The conference brought together employers, trade unions, teachers and policy-makers from education and the labour market, experts in VET, ISFOL officers as well as high political figures from the regions of Piedmont, Puglia and Lombardy and the national scene. 

Fondazione della Scuola and Associazione TREELLLE jointly support a roadmap for a reform system in initial VET at national and regional levels based on quality assurance, qualifications based on learning outcomes, work-based learning and labour market needs, recognised certification across the national territory and more structured social partner participation in the design and execution of educational programmes.

In his speech, Cedefop Director James Calleja said that European VET's key challenge is to recover 70 million low-skilled adults who may have abandoned education and therefore lifelong learning as a result of one-size-fits all systems of education.

Mr Calleja spoke about four overarching questions: problems facing Member States in VET, the issues at stake, the preferred solutions and the expected benefits if solutions are applied to VET reform.
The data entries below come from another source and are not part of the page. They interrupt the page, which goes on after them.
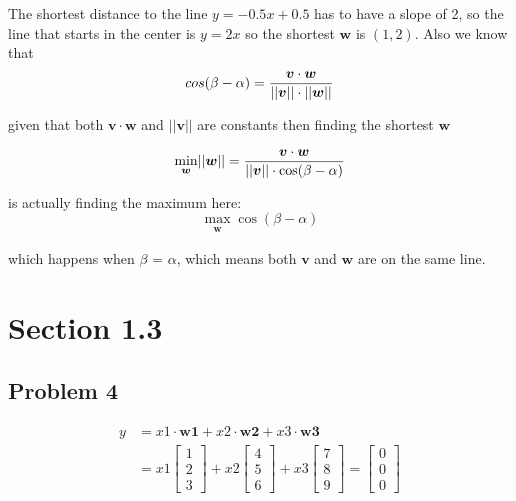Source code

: \documentclass[a4paper,11pt]{article}
\newcommand{\mybf}[1]{\boldsymbol{#1}}
\newcommand{\norm}[1]{\lvert\lvert #1 \rvert\rvert}
\begin{document}
The shortest distance to the line $y=-0.5x+0.5$ has to have a slope of 2, so the line that starts in the center is $y=2x$ so the shortest $\mybf{w}$ is $(1,2)$. Also we know that
\begin{equation}
       cos(\beta-\alpha) = \frac{\mybf{v}\cdot\mybf{w}}{\norm{\mybf{v}}\cdot\norm{\mybf{w}}}\\
\end{equation}

given that both $\mybf{v}\cdot\mybf{w}$ and $\norm{\mybf{v}}$ are constants then finding the shortest $\mybf{w}$

\begin{equation}
	   \min_{\substack{\mybf{w}}}\norm{\mybf{w}} = \frac{\mybf{v}\cdot\mybf{w}}{\norm{\mybf{v}}\cdot\cos(\beta-\alpha)}\\
\end {equation}

is actually finding the maximum here:
\begin{equation}
\max_{\substack{\mybf{w}}}{\cos(\beta-\alpha)}
\end {equation}

which happens when $\beta$ = $\alpha$, which means both $\mybf{v}$ and $\mybf{w}$ are on the same line.

\section*{Section 1.3}
\subsection*{Problem 4}

  \begin{align}
    y &= x1\cdot\mybf{w1}+x2\cdot\mybf{w2}+x3\cdot\mybf{w3} \\
    &=
    	x1
    	\begin{bmatrix}
           1 \\
           2 \\
           3
         \end{bmatrix}
         + 
    	x2
    	\begin{bmatrix}
           4 \\
           5 \\
           6
         \end{bmatrix}
                  + 
    	x3
    	\begin{bmatrix}
           7 \\
           8 \\
           9
         \end{bmatrix}
         =
        \begin{bmatrix}
           0 \\
           0 \\
           0
         \end{bmatrix}
  \end{align}
  
\end{document}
VET's image across EU Member States continues to suffer. But European initiatives that started with the Copenhagen process should lead to attractiveness of systems of education and training based on quality, transparency and relevance to employment. There are increasing targeted objectives through the Riga Conclusions and the New skills agenda for Europe initiative which Commissioner Thyssen launched earlier this month. Both provide platform for VET reform, upskilling and reskilling of the workforce and a more focused service to European citizens to plan their education and training and achieve better guidance to preferred careers.
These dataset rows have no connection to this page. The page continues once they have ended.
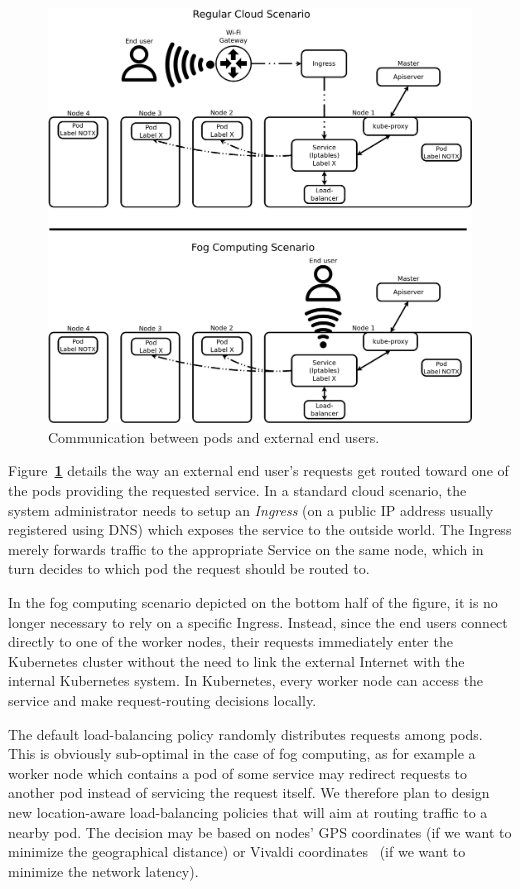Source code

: \documentclass[letterpaper,twocolumn,10pt]{article}
\let\origref\ref
\def\ref#1{\textbf{\origref{#1}}}
\begin{document}
\begin{figure}[tbp]
  \centering
  \includegraphics[width=\linewidth]{images/ing.png}
  \caption{Communication between pods and external end users.}
  \label{fig:ing}
\end{figure}

Figure~\ref{fig:ing} details the way an external end user's requests
get routed toward one of the pods providing the requested service. In
a standard cloud scenario, the system administrator needs to setup an
\emph{Ingress} (on a public IP address usually registered using DNS)
which exposes the service to the outside world. The Ingress merely
forwards traffic to the appropriate Service on the same node, which in
turn decides to which pod the request should be routed to.

In the fog computing scenario depicted on the bottom half of the
figure, it is no longer necessary to rely on a specific
Ingress. Instead, since the end users connect directly to one of the
worker nodes, their requests immediately enter the Kubernetes cluster
without the need to link the external Internet with the internal
Kubernetes system. In Kubernetes, every worker node can access the
service and make request-routing decisions locally.

The default load-balancing policy randomly distributes requests among
pods. This is obviously sub-optimal in the case of fog computing, as
for example a worker node which contains a pod of some service may
redirect requests to another pod instead of servicing the request
itself. We therefore plan to design new location-aware load-balancing
policies that will aim at routing traffic to a nearby pod. The
decision may be based on nodes' GPS coordinates (if we want to
minimize the geographical distance) or Vivaldi
coordinates~\cite{vivaldi} (if we want to minimize the network
latency).
\end{document}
Facts and figures illustrated unemployment’s state-of-play, VET unattractiveness and the need for more work-based learning as a tool to recover young people from unemployment and provide skills for jobs and for life.

The need to bring education and employment closer together was stressed throughout the conference generating debates in a culture where practical learning is still gaining ground.  Mr Calleja said that ‘it is time to walk the talk; reform VET systems to attract learners to lifelong learning, ensure transparency and quality in qualifications, obtain stronger social partners’ participation and aim at employability, a certified workforce and that no one is left behind.’

President of Associazione TREELLLE Attilio Oliva, a former entrepreneur, and VET quality assurance expert at European level Giorgio Allulli presented the new roadmap for a VET system in Italy that diversifies education and training by engaging social partners and setting up nationally agreed quality assurance systems across Italy. In his concluding remarks, former Minister of Education Francesco Profumo said that in planning VET today we will reap the fruit in 2030. There should be a sense of urgency and not complacency to reform VET systems and give a better future to young people.